- **DATASET RECORDS**:
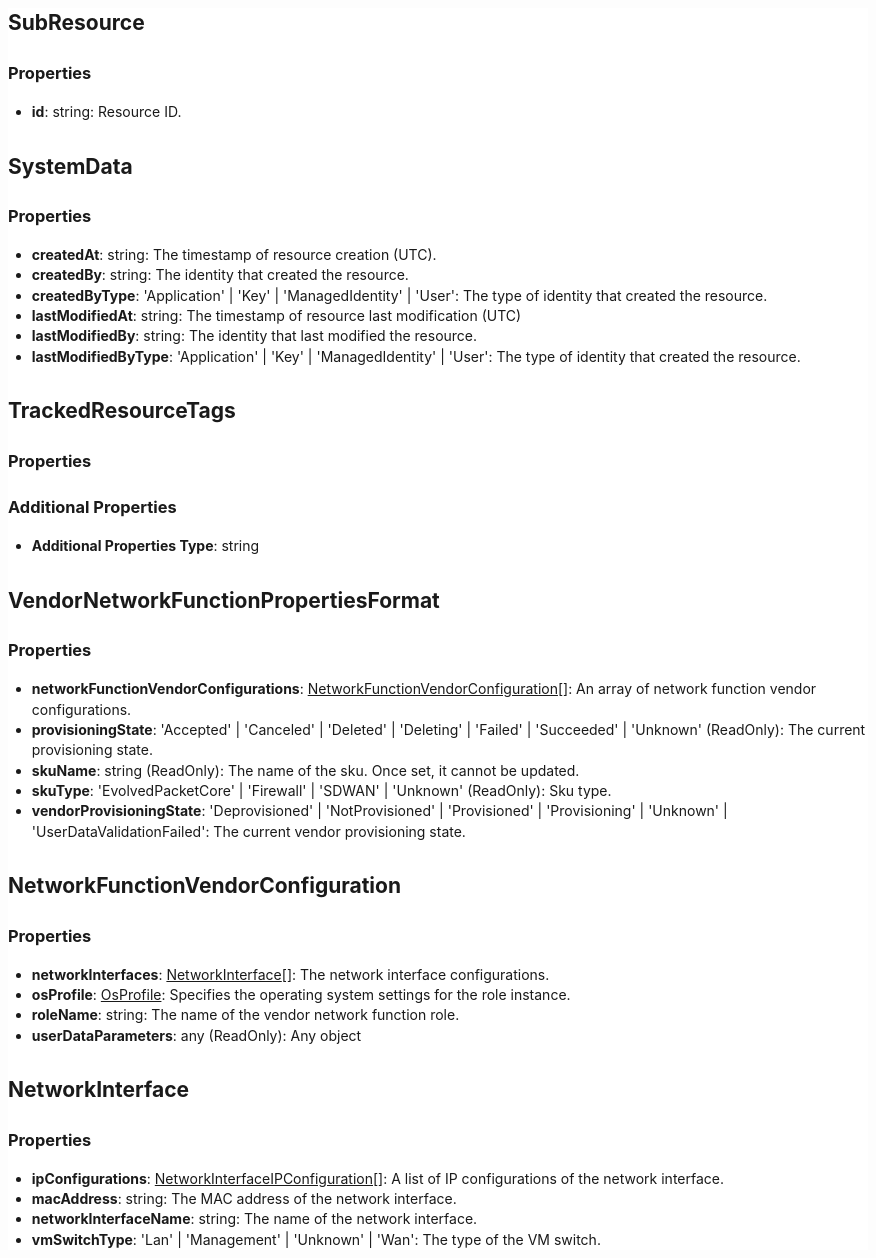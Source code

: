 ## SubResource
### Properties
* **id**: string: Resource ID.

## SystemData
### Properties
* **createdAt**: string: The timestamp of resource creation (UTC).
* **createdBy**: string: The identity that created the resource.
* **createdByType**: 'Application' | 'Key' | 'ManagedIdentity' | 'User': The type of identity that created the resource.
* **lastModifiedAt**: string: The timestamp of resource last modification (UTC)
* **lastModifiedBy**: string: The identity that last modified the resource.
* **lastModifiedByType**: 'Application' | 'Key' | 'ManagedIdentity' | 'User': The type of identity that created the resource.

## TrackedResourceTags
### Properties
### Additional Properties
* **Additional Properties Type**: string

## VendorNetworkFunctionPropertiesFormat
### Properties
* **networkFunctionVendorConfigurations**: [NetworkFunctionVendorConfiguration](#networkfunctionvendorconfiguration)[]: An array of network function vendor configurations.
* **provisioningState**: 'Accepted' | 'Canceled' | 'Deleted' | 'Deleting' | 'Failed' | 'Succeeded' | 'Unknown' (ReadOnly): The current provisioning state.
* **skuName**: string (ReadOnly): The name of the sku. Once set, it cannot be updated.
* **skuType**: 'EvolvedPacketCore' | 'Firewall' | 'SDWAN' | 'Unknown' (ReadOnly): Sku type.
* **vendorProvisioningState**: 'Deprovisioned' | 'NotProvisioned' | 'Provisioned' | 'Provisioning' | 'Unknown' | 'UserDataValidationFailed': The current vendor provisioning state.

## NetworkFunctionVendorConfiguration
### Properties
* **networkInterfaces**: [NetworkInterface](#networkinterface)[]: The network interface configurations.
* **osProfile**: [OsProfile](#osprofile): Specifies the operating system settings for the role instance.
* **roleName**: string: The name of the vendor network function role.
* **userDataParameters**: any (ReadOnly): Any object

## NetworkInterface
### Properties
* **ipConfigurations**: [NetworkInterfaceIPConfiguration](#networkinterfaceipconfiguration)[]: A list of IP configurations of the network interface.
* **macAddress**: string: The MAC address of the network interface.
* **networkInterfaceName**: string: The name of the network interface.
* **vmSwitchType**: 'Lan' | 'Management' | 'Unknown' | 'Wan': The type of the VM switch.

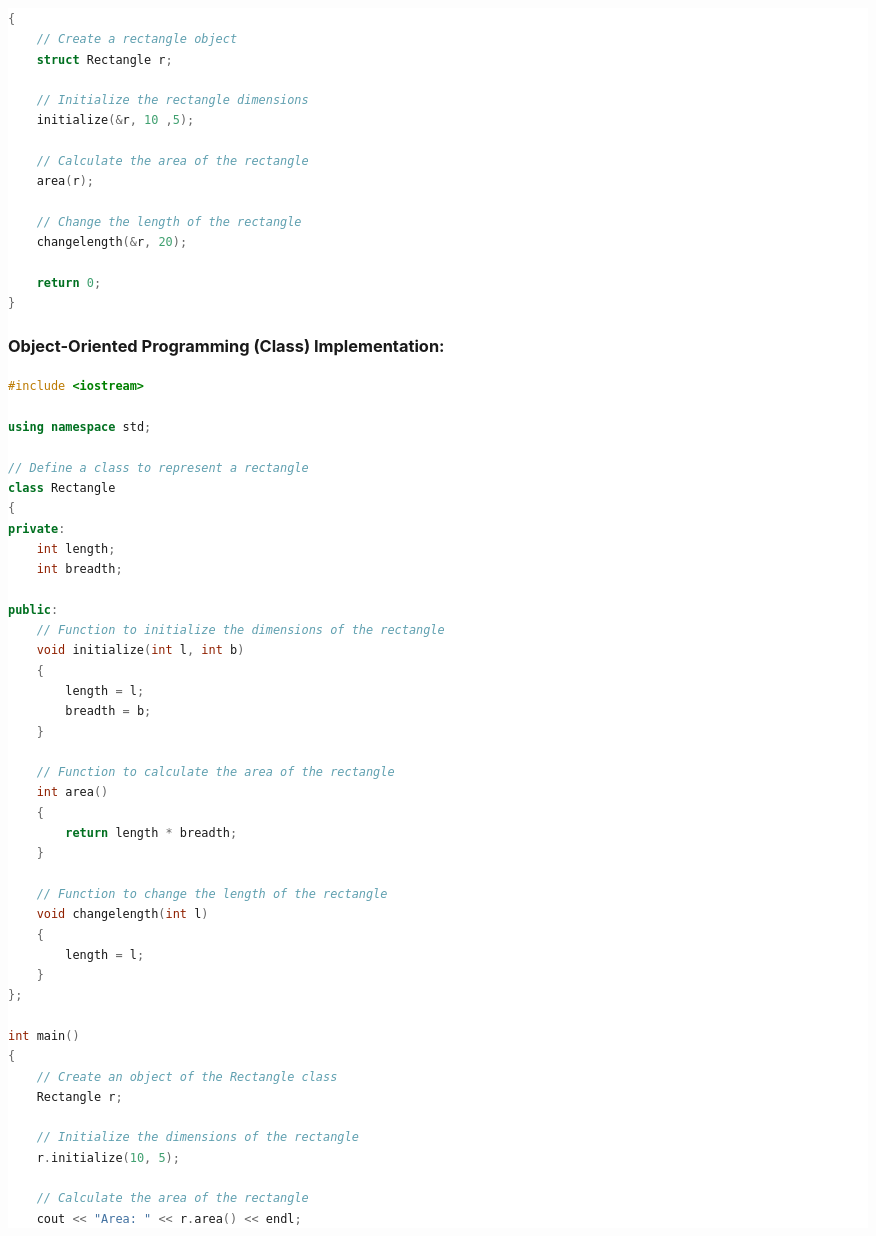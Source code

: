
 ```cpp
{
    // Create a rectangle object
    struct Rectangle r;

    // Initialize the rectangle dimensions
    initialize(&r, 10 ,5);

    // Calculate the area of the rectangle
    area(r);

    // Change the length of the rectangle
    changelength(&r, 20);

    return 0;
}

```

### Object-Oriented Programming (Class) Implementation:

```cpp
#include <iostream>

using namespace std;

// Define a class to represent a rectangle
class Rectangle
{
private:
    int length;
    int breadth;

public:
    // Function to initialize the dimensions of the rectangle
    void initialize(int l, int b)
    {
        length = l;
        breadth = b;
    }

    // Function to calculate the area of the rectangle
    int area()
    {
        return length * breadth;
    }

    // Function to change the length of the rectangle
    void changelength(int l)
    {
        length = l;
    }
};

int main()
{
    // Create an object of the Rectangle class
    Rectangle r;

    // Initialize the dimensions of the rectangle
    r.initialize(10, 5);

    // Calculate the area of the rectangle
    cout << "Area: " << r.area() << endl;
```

- **PROBLEM DESCRIPTION**:
Return the listing above in an exact copy that leaves out the images.

- **OUTPUT BELOW**:
Source code

: ## SubResource
### Properties
* **id**: string: Resource ID.

## SystemData
### Properties
* **createdAt**: string: The timestamp of resource creation (UTC).
* **createdBy**: string: The identity that created the resource.
* **createdByType**: 'Application' | 'Key' | 'ManagedIdentity' | 'User': The type of identity that created the resource.
* **lastModifiedAt**: string: The timestamp of resource last modification (UTC)
* **lastModifiedBy**: string: The identity that last modified the resource.
* **lastModifiedByType**: 'Application' | 'Key' | 'ManagedIdentity' | 'User': The type of identity that created the resource.

## TrackedResourceTags
### Properties
### Additional Properties
* **Additional Properties Type**: string

## VendorNetworkFunctionPropertiesFormat
### Properties
* **networkFunctionVendorConfigurations**: [NetworkFunctionVendorConfiguration](#networkfunctionvendorconfiguration)[]: An array of network function vendor configurations.
* **provisioningState**: 'Accepted' | 'Canceled' | 'Deleted' | 'Deleting' | 'Failed' | 'Succeeded' | 'Unknown' (ReadOnly): The current provisioning state.
* **skuName**: string (ReadOnly): The name of the sku. Once set, it cannot be updated.
* **skuType**: 'EvolvedPacketCore' | 'Firewall' | 'SDWAN' | 'Unknown' (ReadOnly): Sku type.
* **vendorProvisioningState**: 'Deprovisioned' | 'NotProvisioned' | 'Provisioned' | 'Provisioning' | 'Unknown' | 'UserDataValidationFailed': The current vendor provisioning state.

## NetworkFunctionVendorConfiguration
### Properties
* **networkInterfaces**: [NetworkInterface](#networkinterface)[]: The network interface configurations.
* **osProfile**: [OsProfile](#osprofile): Specifies the operating system settings for the role instance.
* **roleName**: string: The name of the vendor network function role.
* **userDataParameters**: any (ReadOnly): Any object

## NetworkInterface
### Properties
* **ipConfigurations**: [NetworkInterfaceIPConfiguration](#networkinterfaceipconfiguration)[]: A list of IP configurations of the network interface.
* **macAddress**: string: The MAC address of the network interface.
* **networkInterfaceName**: string: The name of the network interface.
* **vmSwitchType**: 'Lan' | 'Management' | 'Unknown' | 'Wan': The type of the VM switch.

Source code

:
 ```cpp
{
    // Create a rectangle object
    struct Rectangle r;

    // Initialize the rectangle dimensions
    initialize(&r, 10 ,5);

    // Calculate the area of the rectangle
    area(r);

    // Change the length of the rectangle
    changelength(&r, 20);

    return 0;
}

```

### Object-Oriented Programming (Class) Implementation:

```cpp
#include <iostream>

using namespace std;

// Define a class to represent a rectangle
class Rectangle
{
private:
    int length;
    int breadth;

public:
    // Function to initialize the dimensions of the rectangle
    void initialize(int l, int b)
    {
        length = l;
        breadth = b;
    }

    // Function to calculate the area of the rectangle
    int area()
    {
        return length * breadth;
    }

    // Function to change the length of the rectangle
    void changelength(int l)
    {
        length = l;
    }
};

int main()
{
    // Create an object of the Rectangle class
    Rectangle r;

    // Initialize the dimensions of the rectangle
    r.initialize(10, 5);

    // Calculate the area of the rectangle
    cout << "Area: " << r.area() << endl;
```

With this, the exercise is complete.